What the task requires: From the entries below, pull out each line where "text" appears.

Data provided:
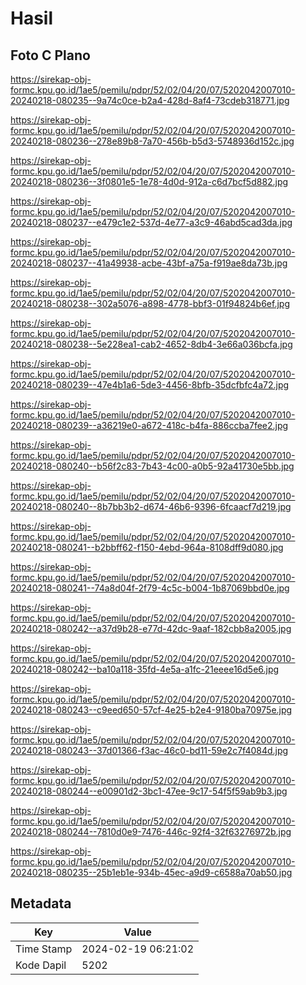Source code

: # Hasil

## Foto C Plano

https://sirekap-obj-formc.kpu.go.id/1ae5/pemilu/pdpr/52/02/04/20/07/5202042007010-20240218-080235--9a74c0ce-b2a4-428d-8af4-73cdeb318771.jpg

https://sirekap-obj-formc.kpu.go.id/1ae5/pemilu/pdpr/52/02/04/20/07/5202042007010-20240218-080236--278e89b8-7a70-456b-b5d3-5748936d152c.jpg

https://sirekap-obj-formc.kpu.go.id/1ae5/pemilu/pdpr/52/02/04/20/07/5202042007010-20240218-080236--3f0801e5-1e78-4d0d-912a-c6d7bcf5d882.jpg

https://sirekap-obj-formc.kpu.go.id/1ae5/pemilu/pdpr/52/02/04/20/07/5202042007010-20240218-080237--e479c1e2-537d-4e77-a3c9-46abd5cad3da.jpg

https://sirekap-obj-formc.kpu.go.id/1ae5/pemilu/pdpr/52/02/04/20/07/5202042007010-20240218-080237--41a49938-acbe-43bf-a75a-f919ae8da73b.jpg

https://sirekap-obj-formc.kpu.go.id/1ae5/pemilu/pdpr/52/02/04/20/07/5202042007010-20240218-080238--302a5076-a898-4778-bbf3-01f94824b6ef.jpg

https://sirekap-obj-formc.kpu.go.id/1ae5/pemilu/pdpr/52/02/04/20/07/5202042007010-20240218-080238--5e228ea1-cab2-4652-8db4-3e66a036bcfa.jpg

https://sirekap-obj-formc.kpu.go.id/1ae5/pemilu/pdpr/52/02/04/20/07/5202042007010-20240218-080239--47e4b1a6-5de3-4456-8bfb-35dcfbfc4a72.jpg

https://sirekap-obj-formc.kpu.go.id/1ae5/pemilu/pdpr/52/02/04/20/07/5202042007010-20240218-080239--a36219e0-a672-418c-b4fa-886ccba7fee2.jpg

https://sirekap-obj-formc.kpu.go.id/1ae5/pemilu/pdpr/52/02/04/20/07/5202042007010-20240218-080240--b56f2c83-7b43-4c00-a0b5-92a41730e5bb.jpg

https://sirekap-obj-formc.kpu.go.id/1ae5/pemilu/pdpr/52/02/04/20/07/5202042007010-20240218-080240--8b7bb3b2-d674-46b6-9396-6fcaacf7d219.jpg

https://sirekap-obj-formc.kpu.go.id/1ae5/pemilu/pdpr/52/02/04/20/07/5202042007010-20240218-080241--b2bbff62-f150-4ebd-964a-8108dff9d080.jpg

https://sirekap-obj-formc.kpu.go.id/1ae5/pemilu/pdpr/52/02/04/20/07/5202042007010-20240218-080241--74a8d04f-2f79-4c5c-b004-1b87069bbd0e.jpg

https://sirekap-obj-formc.kpu.go.id/1ae5/pemilu/pdpr/52/02/04/20/07/5202042007010-20240218-080242--a37d9b28-e77d-42dc-9aaf-182cbb8a2005.jpg

https://sirekap-obj-formc.kpu.go.id/1ae5/pemilu/pdpr/52/02/04/20/07/5202042007010-20240218-080242--ba10a118-35fd-4e5a-a1fc-21eeee16d5e6.jpg

https://sirekap-obj-formc.kpu.go.id/1ae5/pemilu/pdpr/52/02/04/20/07/5202042007010-20240218-080243--c9eed650-57cf-4e25-b2e4-9180ba70975e.jpg

https://sirekap-obj-formc.kpu.go.id/1ae5/pemilu/pdpr/52/02/04/20/07/5202042007010-20240218-080243--37d01366-f3ac-46c0-bd11-59e2c7f4084d.jpg

https://sirekap-obj-formc.kpu.go.id/1ae5/pemilu/pdpr/52/02/04/20/07/5202042007010-20240218-080244--e00901d2-3bc1-47ee-9c17-54f5f59ab9b3.jpg

https://sirekap-obj-formc.kpu.go.id/1ae5/pemilu/pdpr/52/02/04/20/07/5202042007010-20240218-080244--7810d0e9-7476-446c-92f4-32f63276972b.jpg

https://sirekap-obj-formc.kpu.go.id/1ae5/pemilu/pdpr/52/02/04/20/07/5202042007010-20240218-080235--25b1eb1e-934b-45ec-a9d9-c6588a70ab50.jpg


## Metadata

| Key        | Value               |
| ---------- | ------------------- |
| Time Stamp | 2024-02-19 06:21:02 |
| Kode Dapil | 5202                |




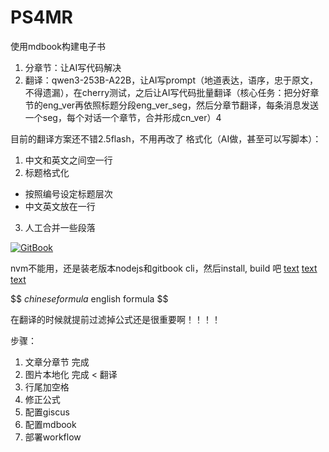 # PS4MR
使用mdbook构建电子书
1. 分章节：让AI写代码解决
2. 翻译：qwen3-253B-A22B，让AI写prompt（地道表达，语序，忠于原文，不得遗漏），在cherry测试，之后让AI写代码批量翻译（核心任务：把分好章节的eng_ver再依照标题分段eng_ver_seg，然后分章节翻译，每条消息发送一个seg，每个对话一个章节，合并形成cn_ver）4

目前的翻译方案还不错2.5flash，不用再改了
格式化（AI做，甚至可以写脚本）：
1. 中文和英文之间空一行
2. 标题格式化
- 按照编号设定标题层次
- 中文英文放在一行
3. 人工合并一些段落
  
[![GitBook](https://img.shields.io/static/v1?message=Documented%20on%20GitBook&logo=gitbook&logoColor=66ccff&label=%20&labelColor=5c5c5c&color=3F89A1)](https://www.gitbook.com/preview?utm_source=gitbook_readme_badge&utm_medium=organic&utm_campaign=preview_documentation&utm_content=link)

nvm不能用，还是装老版本nodejs和gitbook cli，然后install, build 吧
[text](https://chenxiwong.github.io/gitbook/blog/other/gitbookEnvPrepare.html)
[text](https://dianyao.co/gitbook-notes/1.%E5%9F%BA%E6%9C%AC%E4%BD%BF%E7%94%A8/%E6%8F%92%E4%BB%B6%E5%AE%89%E8%A3%85%E5%8F%8A%E5%B8%B8%E7%94%A8%E6%8F%92%E4%BB%B6.html)
[text](https://blog.csdn.net/qq_40889820/article/details/110013310)

$$
$chinese formula$
english formula
$$

在翻译的时候就提前过滤掉公式还是很重要啊！！！！

步骤：
1. 文章分章节 完成 
2. 图片本地化 完成
< 翻译
3. 行尾加空格
4. 修正公式
5. 配置giscus
6. 配置mdbook
7. 部署workflow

Solution for this task:
[text](https://chenxiwong.github.io/gitbook/blog/other/gitbookEnvPrepare.html)
[text](https://dianyao.co/gitbook-notes/1.%E5%9F%BA%E6%9C%AC%E4%BD%BF%E7%94%A8/%E6%8F%92%E4%BB%B6%E5%AE%89%E8%A3%85%E5%8F%8A%E5%B8%B8%E7%94%A8%E6%8F%92%E4%BB%B6.html)
[text](https://blog.csdn.net/qq_40889820/article/details/110013310)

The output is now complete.